BESOKNYA, gue kembali bersenang-senang. kali ini gak pake acara menghamburkan duit segala. tapi sekedar menikmati panorama alam aja. kalian tau ciater? yap. tentu saja bukan itu tujuan utama kita.
Pagi menjelang siang, gua+keluarga besar berbondong-bondong meluncur ke tempat wisata, Maribaya namanya. ummm, mungkin sebagian besar kalian belum tahu tempat apa ini. well, sejujurnya gua juga gaktau sampe sekarang.

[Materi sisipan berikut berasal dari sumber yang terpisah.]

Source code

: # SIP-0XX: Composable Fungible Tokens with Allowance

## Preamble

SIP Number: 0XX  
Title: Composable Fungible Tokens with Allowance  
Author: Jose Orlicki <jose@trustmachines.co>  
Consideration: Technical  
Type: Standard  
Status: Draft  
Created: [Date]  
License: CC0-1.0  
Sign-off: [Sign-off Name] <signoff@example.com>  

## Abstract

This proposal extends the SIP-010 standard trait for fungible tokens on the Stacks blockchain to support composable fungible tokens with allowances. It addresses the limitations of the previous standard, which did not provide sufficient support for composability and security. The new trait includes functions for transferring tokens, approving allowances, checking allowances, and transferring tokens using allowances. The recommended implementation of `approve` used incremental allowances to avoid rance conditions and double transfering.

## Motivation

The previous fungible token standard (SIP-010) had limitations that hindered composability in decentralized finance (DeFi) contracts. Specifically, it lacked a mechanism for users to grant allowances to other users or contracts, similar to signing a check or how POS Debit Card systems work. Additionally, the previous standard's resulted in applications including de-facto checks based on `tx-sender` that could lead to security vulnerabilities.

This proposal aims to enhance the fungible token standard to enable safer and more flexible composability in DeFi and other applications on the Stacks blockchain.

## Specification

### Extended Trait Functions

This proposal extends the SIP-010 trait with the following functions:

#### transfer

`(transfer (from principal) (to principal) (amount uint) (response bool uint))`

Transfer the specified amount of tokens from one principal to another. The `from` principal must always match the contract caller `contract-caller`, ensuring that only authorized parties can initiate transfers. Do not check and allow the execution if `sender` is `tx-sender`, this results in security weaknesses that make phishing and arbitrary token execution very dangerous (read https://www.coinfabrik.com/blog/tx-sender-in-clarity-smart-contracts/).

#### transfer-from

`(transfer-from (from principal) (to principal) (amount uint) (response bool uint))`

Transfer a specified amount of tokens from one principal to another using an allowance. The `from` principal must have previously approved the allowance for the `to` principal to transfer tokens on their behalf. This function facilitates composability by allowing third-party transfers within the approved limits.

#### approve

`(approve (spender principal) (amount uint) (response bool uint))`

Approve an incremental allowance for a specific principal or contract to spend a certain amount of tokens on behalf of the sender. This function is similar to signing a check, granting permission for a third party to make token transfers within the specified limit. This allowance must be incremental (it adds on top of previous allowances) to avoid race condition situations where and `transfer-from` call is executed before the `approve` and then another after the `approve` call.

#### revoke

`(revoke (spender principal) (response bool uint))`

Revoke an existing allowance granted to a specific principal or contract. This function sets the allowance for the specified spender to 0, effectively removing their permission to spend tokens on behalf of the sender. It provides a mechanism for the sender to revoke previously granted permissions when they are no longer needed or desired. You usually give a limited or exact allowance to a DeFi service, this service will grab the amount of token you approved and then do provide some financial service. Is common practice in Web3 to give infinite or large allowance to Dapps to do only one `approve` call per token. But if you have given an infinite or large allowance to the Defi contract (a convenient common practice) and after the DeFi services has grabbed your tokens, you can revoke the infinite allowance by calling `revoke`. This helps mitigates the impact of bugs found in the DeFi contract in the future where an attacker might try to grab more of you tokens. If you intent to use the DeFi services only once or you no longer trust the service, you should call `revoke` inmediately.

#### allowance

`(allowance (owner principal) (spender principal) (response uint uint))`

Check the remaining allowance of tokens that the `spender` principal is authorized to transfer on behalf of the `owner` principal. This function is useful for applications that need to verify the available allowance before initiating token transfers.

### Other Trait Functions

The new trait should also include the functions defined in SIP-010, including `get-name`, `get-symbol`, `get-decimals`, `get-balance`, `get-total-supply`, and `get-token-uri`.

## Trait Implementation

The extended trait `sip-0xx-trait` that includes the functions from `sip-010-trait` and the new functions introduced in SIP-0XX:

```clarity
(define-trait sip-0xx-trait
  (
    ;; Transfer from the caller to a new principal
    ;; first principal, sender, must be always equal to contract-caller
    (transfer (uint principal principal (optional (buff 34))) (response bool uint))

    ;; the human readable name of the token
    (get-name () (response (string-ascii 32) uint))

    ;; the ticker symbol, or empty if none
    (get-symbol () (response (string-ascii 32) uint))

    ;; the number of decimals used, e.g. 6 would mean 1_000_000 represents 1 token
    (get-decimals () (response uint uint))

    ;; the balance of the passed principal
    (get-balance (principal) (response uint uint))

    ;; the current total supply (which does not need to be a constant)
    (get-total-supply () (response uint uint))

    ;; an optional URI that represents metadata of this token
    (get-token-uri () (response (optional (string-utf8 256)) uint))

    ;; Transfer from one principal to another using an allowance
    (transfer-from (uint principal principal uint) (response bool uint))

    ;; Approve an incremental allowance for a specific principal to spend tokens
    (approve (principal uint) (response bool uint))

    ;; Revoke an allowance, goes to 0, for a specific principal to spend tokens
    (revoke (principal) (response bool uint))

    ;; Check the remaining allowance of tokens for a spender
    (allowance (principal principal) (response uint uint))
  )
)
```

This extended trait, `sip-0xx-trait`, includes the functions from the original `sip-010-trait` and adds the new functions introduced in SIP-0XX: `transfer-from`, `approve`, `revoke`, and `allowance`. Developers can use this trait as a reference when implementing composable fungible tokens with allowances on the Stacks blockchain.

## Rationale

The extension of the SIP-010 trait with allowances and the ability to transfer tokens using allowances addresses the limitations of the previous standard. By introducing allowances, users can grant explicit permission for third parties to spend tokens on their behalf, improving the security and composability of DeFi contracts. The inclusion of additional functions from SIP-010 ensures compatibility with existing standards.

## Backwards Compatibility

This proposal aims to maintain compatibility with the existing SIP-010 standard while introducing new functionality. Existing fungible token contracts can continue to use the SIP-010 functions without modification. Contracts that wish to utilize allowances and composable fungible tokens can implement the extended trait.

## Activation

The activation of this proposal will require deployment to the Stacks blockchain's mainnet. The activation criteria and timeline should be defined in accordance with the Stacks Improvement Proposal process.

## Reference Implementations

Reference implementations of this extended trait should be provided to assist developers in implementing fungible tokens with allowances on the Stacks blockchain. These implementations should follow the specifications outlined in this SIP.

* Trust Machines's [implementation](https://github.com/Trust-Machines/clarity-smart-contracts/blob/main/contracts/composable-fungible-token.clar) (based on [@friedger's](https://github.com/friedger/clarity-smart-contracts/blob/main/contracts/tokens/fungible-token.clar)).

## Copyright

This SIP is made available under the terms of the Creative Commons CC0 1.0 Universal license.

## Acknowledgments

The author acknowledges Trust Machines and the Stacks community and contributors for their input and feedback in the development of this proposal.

Disana, gua, bokap, dan sodara lainnya niat banget mau ke curug. alhasil, jalannya nanjaaaak. dengan semangat '45, gua berusaha untuk tetap terlihat ceria. gua gak mau keliatan ngos-ngosan. sambil bersenandung kecil, gua membayangkan seolah gua ini sherina yang sedang tersesat di hutan. lalu bertemu beruk dan memberi makan dia permen coklat #okesip.
Kita menemukan hamparan rumput hijau guys. alhasil, anyaman tikar langsung digelar disitu. seorang bapak tua penjual redberry nampaknya ngintilin gue dan sodara gue. dia menjajakan dagangannya yang mungkin gak laku-laku.
"Ayo dek, stroberi maniiss.. 5000 aja" udah tau redberry/arben. kok malah nyebut stroberi? metik dimana mang?
"ah asem. mahal masa segitu 5000. dua ribuan mang" sahut bokap gue dengan entengnya. dan.. terjadilah transaksi tawar-menawar yang mengakibatkan bapak tua itu kapok nawarin dagangannya ke keluarga gue. bayangkan, dari sekotak arben harganya goceng, menjadi 10ribu dapet empat kotak. beuh..
Di bawah pohon rindang dan ditemani hembusan angin sejuk, serta cipratan air curug yang terbawa angin, gua menikmati sekotak arben merah hasil 'rampasan' keluarga gue. hmm, manis sih. sayangnya setelah diselidiki, arben tersebut direndam air gula. dasar.
Nyatanya, yang bener-bener niat ke curug cuma gue, bokap, abah, adek kecil gue dan sodara gua yang masih kelas 1 SD. lintasan yang dilalui kali ini justru turunan yang sangat curam. meleng dikit, gua yakin encok gak ada obat.
OH INI CURUGNYA? CURUG OMAS NAMANYA.
Begitulah kira-kira respon gue saat ngeliat curug kembar tiga yang lumayan tinggi, deras, dan menyeramkan. iya, seram.
Sayangnya, kita cuma bisa ngeliat curug dari atas jembatan. sebenarnya emang lebih bagus gak ke bawah. daripada lo hanyut kebawa arus. dijamin gak bakal ada yang mau nolongin elo.
Bla, bla, bla perjalanan kali ini selesai. enggak terlalu menyenangkan, karena janji dari bokap untuk membelikan gue seekor kelinci berbulu putih dan bermata merah, benar-benar diabaikan. huh :'(.
Omong-omong, inilah petualangan terakhir gue di bandung.
Esoknya, gue pulang tanpa menjinjing buah tangan sedikitpun. terkecuali baju kotor.